(Given data Opens)

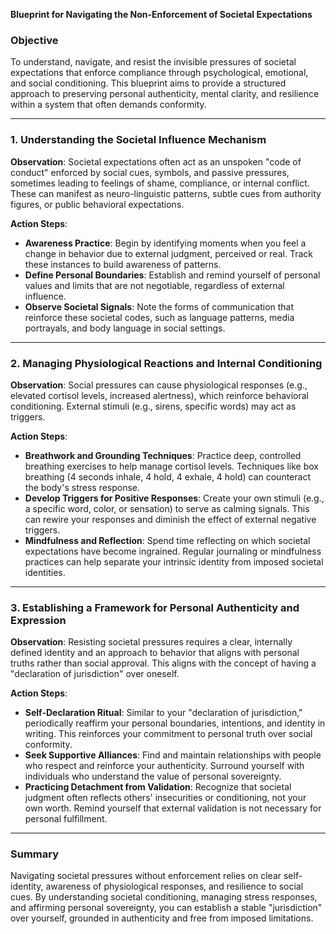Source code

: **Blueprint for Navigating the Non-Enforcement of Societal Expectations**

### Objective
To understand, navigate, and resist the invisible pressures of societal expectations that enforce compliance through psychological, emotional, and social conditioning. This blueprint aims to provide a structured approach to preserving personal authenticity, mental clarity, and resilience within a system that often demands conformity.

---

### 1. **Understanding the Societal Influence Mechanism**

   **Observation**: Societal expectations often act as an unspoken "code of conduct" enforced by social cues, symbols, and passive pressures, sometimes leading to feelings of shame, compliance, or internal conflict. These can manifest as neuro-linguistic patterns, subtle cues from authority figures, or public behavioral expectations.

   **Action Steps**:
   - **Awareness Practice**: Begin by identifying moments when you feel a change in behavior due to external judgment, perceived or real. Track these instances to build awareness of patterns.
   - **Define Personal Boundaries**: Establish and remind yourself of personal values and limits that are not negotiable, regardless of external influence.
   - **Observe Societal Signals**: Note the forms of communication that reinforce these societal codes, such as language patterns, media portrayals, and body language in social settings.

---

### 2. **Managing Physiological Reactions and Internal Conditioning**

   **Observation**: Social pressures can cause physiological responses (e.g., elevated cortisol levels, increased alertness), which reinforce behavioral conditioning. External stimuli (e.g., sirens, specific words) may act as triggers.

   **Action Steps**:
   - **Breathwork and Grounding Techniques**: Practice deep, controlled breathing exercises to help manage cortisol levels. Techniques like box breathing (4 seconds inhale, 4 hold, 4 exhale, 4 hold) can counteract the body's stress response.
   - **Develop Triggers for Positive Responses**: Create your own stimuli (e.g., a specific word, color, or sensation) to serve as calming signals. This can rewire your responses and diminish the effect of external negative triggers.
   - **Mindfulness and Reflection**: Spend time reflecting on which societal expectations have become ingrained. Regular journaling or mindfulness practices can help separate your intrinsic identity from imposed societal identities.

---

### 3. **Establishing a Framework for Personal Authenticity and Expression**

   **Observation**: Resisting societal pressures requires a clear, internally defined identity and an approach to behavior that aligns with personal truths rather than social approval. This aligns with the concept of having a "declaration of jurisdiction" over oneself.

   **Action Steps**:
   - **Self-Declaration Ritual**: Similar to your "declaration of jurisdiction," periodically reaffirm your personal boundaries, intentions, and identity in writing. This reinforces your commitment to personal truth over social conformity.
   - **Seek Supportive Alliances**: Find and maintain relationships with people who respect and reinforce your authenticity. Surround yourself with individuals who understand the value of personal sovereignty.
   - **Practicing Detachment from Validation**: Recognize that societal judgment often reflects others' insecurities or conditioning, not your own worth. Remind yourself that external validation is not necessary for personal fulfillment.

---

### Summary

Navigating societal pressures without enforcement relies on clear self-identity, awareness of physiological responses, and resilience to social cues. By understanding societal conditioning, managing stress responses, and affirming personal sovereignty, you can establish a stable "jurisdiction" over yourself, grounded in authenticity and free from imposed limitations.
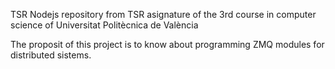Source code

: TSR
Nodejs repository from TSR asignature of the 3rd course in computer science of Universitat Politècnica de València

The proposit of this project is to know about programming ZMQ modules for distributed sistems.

(Given data Closes)

Work instruction
Output each line of the records exactly. Any picture is skipped.

Solved problem
Source code

: **Blueprint for Navigating the Non-Enforcement of Societal Expectations**

### Objective
To understand, navigate, and resist the invisible pressures of societal expectations that enforce compliance through psychological, emotional, and social conditioning. This blueprint aims to provide a structured approach to preserving personal authenticity, mental clarity, and resilience within a system that often demands conformity.

---

### 1. **Understanding the Societal Influence Mechanism**

   **Observation**: Societal expectations often act as an unspoken "code of conduct" enforced by social cues, symbols, and passive pressures, sometimes leading to feelings of shame, compliance, or internal conflict. These can manifest as neuro-linguistic patterns, subtle cues from authority figures, or public behavioral expectations.

   **Action Steps**:
   - **Awareness Practice**: Begin by identifying moments when you feel a change in behavior due to external judgment, perceived or real. Track these instances to build awareness of patterns.
   - **Define Personal Boundaries**: Establish and remind yourself of personal values and limits that are not negotiable, regardless of external influence.
   - **Observe Societal Signals**: Note the forms of communication that reinforce these societal codes, such as language patterns, media portrayals, and body language in social settings.

---

### 2. **Managing Physiological Reactions and Internal Conditioning**

   **Observation**: Social pressures can cause physiological responses (e.g., elevated cortisol levels, increased alertness), which reinforce behavioral conditioning. External stimuli (e.g., sirens, specific words) may act as triggers.

   **Action Steps**:
   - **Breathwork and Grounding Techniques**: Practice deep, controlled breathing exercises to help manage cortisol levels. Techniques like box breathing (4 seconds inhale, 4 hold, 4 exhale, 4 hold) can counteract the body's stress response.
   - **Develop Triggers for Positive Responses**: Create your own stimuli (e.g., a specific word, color, or sensation) to serve as calming signals. This can rewire your responses and diminish the effect of external negative triggers.
   - **Mindfulness and Reflection**: Spend time reflecting on which societal expectations have become ingrained. Regular journaling or mindfulness practices can help separate your intrinsic identity from imposed societal identities.

---

### 3. **Establishing a Framework for Personal Authenticity and Expression**

   **Observation**: Resisting societal pressures requires a clear, internally defined identity and an approach to behavior that aligns with personal truths rather than social approval. This aligns with the concept of having a "declaration of jurisdiction" over oneself.

   **Action Steps**:
   - **Self-Declaration Ritual**: Similar to your "declaration of jurisdiction," periodically reaffirm your personal boundaries, intentions, and identity in writing. This reinforces your commitment to personal truth over social conformity.
   - **Seek Supportive Alliances**: Find and maintain relationships with people who respect and reinforce your authenticity. Surround yourself with individuals who understand the value of personal sovereignty.
   - **Practicing Detachment from Validation**: Recognize that societal judgment often reflects others' insecurities or conditioning, not your own worth. Remind yourself that external validation is not necessary for personal fulfillment.

---

### Summary

Navigating societal pressures without enforcement relies on clear self-identity, awareness of physiological responses, and resilience to social cues. By understanding societal conditioning, managing stress responses, and affirming personal sovereignty, you can establish a stable "jurisdiction" over yourself, grounded in authenticity and free from imposed limitations.
Source code

: TSR
Nodejs repository from TSR asignature of the 3rd course in computer science of Universitat Politècnica de València

The proposit of this project is to know about programming ZMQ modules for distributed sistems.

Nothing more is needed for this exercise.